1. Create Ad-Specific Landing Pages

Generic landing pages are conversion killers. If someone clicks an ad about a specific product, pain point, or promise, and lands on a broad or irrelevant page, their trust erodes instantly.

That’s why every ad campaign deserves its own tailored landing page. The messaging, visuals, and call-to-action (CTA) should mirror the ad they clicked on. For example, if your ad promotes “Free Shipping on Sustainable Yoga Mats,” your landing page should reinforce that offer above the fold, not bury it three scrolls down.

Ad-specific landing pages reduce bounce rates, align user expectations, and guide visitors seamlessly toward conversion.

2. Conduct A/B Testing

One of the cornerstones of Conversion Rate Optimization (CRO) is continuous testing. A/B testing allows you to compare two or more variants of a webpage element, such as a headline, image, CTA button, or even layout, to see which performs better.

You might think your current hero section is effective, but testing could reveal that a slightly tweaked headline or a different CTA color improves conversions by 10% or more. With tools like Explore by Omniconvert, you can set up and track A/B tests across different landing page variants without needing to code.

Start small: test headlines, images, and button copy. Then scale your tests to deeper UX elements like form design, testimonials placement, or even pricing tables. Over time, A/B testing helps you move away from guesswork and towards data-backed decisions that directly increase ROAS.

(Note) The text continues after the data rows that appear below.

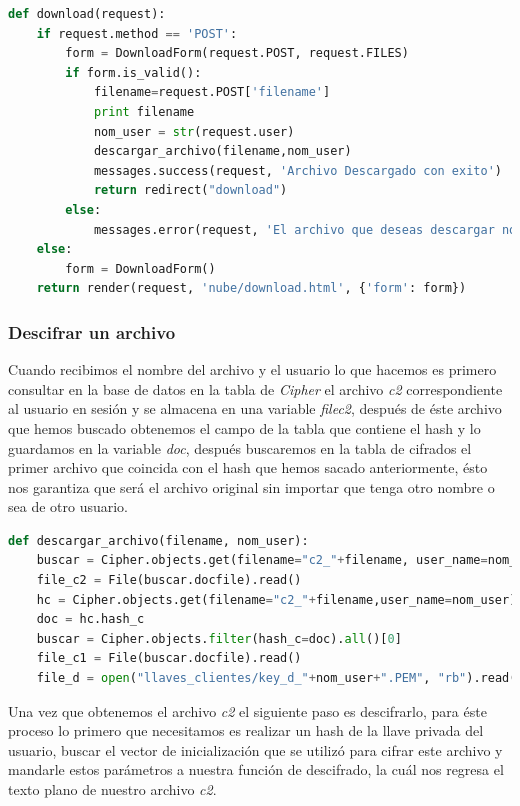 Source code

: \begin{lstlisting}[language=Python,frame=single, keywordstyle=\color{blue},breaklines=true, showstringspaces=false]
def download(request):
    if request.method == 'POST':
        form = DownloadForm(request.POST, request.FILES)
        if form.is_valid():
            filename=request.POST['filename']
            print filename
            nom_user = str(request.user)
            descargar_archivo(filename,nom_user)
            messages.success(request, 'Archivo Descargado con exito')
            return redirect("download")
        else:
            messages.error(request, 'El archivo que deseas descargar no existe')
    else:
        form = DownloadForm()
    return render(request, 'nube/download.html', {'form': form})
\end{lstlisting}

\subsubsection{Descifrar un archivo}

Cuando recibimos el nombre del archivo y el usuario lo que hacemos es primero consultar en la base de datos en la tabla de \textit{Cipher} el archivo \textit{c2} correspondiente al usuario en sesión y se almacena en una variable \textit{filec2}, después de éste archivo que hemos buscado obtenemos el campo de la tabla que contiene el hash y lo guardamos en la variable \textit{doc}, después buscaremos en la tabla de cifrados el primer archivo que coincida con el hash que hemos sacado anteriormente, ésto nos garantiza que será el archivo original sin importar que tenga otro nombre o sea de otro usuario.

\begin{lstlisting}[language=Python,frame=single, keywordstyle=\color{blue},breaklines=true, showstringspaces=false]
def descargar_archivo(filename, nom_user):
    buscar = Cipher.objects.get(filename="c2_"+filename, user_name=nom_user)
    file_c2 = File(buscar.docfile).read()
    hc = Cipher.objects.get(filename="c2_"+filename,user_name=nom_user)
    doc = hc.hash_c
    buscar = Cipher.objects.filter(hash_c=doc).all()[0]
    file_c1 = File(buscar.docfile).read()
    file_d = open("llaves_clientes/key_d_"+nom_user+".PEM", "rb").read()
\end{lstlisting}

Una vez que obtenemos el archivo \textit{c2} el siguiente paso es descifrarlo, para éste proceso lo primero que necesitamos es realizar un hash de la llave privada del usuario, buscar el vector de inicialización que se utilizó para cifrar este archivo y mandarle estos parámetros a nuestra función de descifrado, la cuál nos regresa el texto plano de nuestro archivo \textit{c2}.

3. Use Social Proof to Build Trust

People trust people more than they trust brands. Including testimonials, reviews, case studies, or logos can boost conversion rates.

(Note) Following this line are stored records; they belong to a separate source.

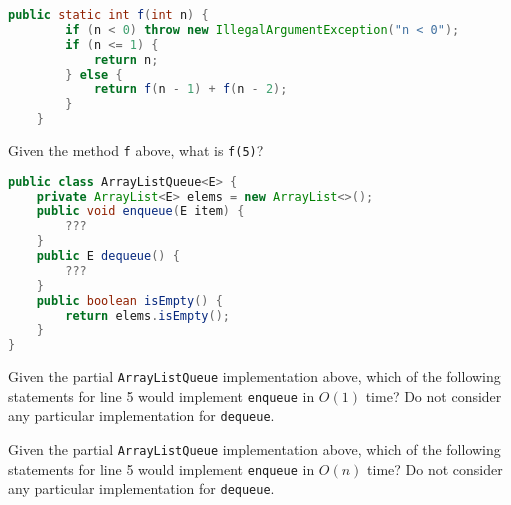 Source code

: \documentclass[addpoints,9pt]{exam}
\begin{document}
\begin{questions}


\vspace{.1in}

\begin{lstlisting}[language=Java]
    public static int f(int n) {
        if (n < 0) throw new IllegalArgumentException("n < 0");
        if (n <= 1) {
            return n;
        } else {
            return f(n - 1) + f(n - 2);
        }
    }
\end{lstlisting}

\question[3] Given the method {\tt f} above, what is {\tt f(5)}?

\begin{choices}
\end{choices}



\vspace{.2in}

\begin{lstlisting}[language=Java]
public class ArrayListQueue<E> {
    private ArrayList<E> elems = new ArrayList<>();
    public void enqueue(E item) {
        ???
    }
    public E dequeue() {
        ???
    }
    public boolean isEmpty() {
        return elems.isEmpty();
    }
}
\end{lstlisting}

\question[3] Given the partial {\tt ArrayListQueue} implementation above, which of the following statements for line 5 would implement {\tt enqueue} in $O(1)$ time?  Do not consider any particular implementation for {\tt dequeue}.

\begin{choices}
\end{choices}

\question[3] Given the partial {\tt ArrayListQueue} implementation above, which of the following statements for line 5 would implement {\tt enqueue} in $O(n)$ time? Do not consider any particular implementation for {\tt dequeue}.


\end{questions}
\end{document}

Social proof works especially well in BOFU scenarios where visitors are almost ready to purchase but need a final push. You might include customer quotes alongside product benefits, a short video testimonial near the CTA, or a carousel of star ratings from review platforms like Trustpilot.

The key is authenticity. Avoid overly generic reviews like “Great service!” and instead feature specific feedback that speaks to common objections or hesitations. For example: “I was hesitant to switch platforms, but their onboarding made the transition seamless, and we saw ROI in two weeks.”

4. Start with One Clear Value Proposition

The hero section is the most valuable real estate. In just a few seconds, visitors decide whether to keep scrolling or bounce. That’s why this area must communicate one clear, compelling value proposition.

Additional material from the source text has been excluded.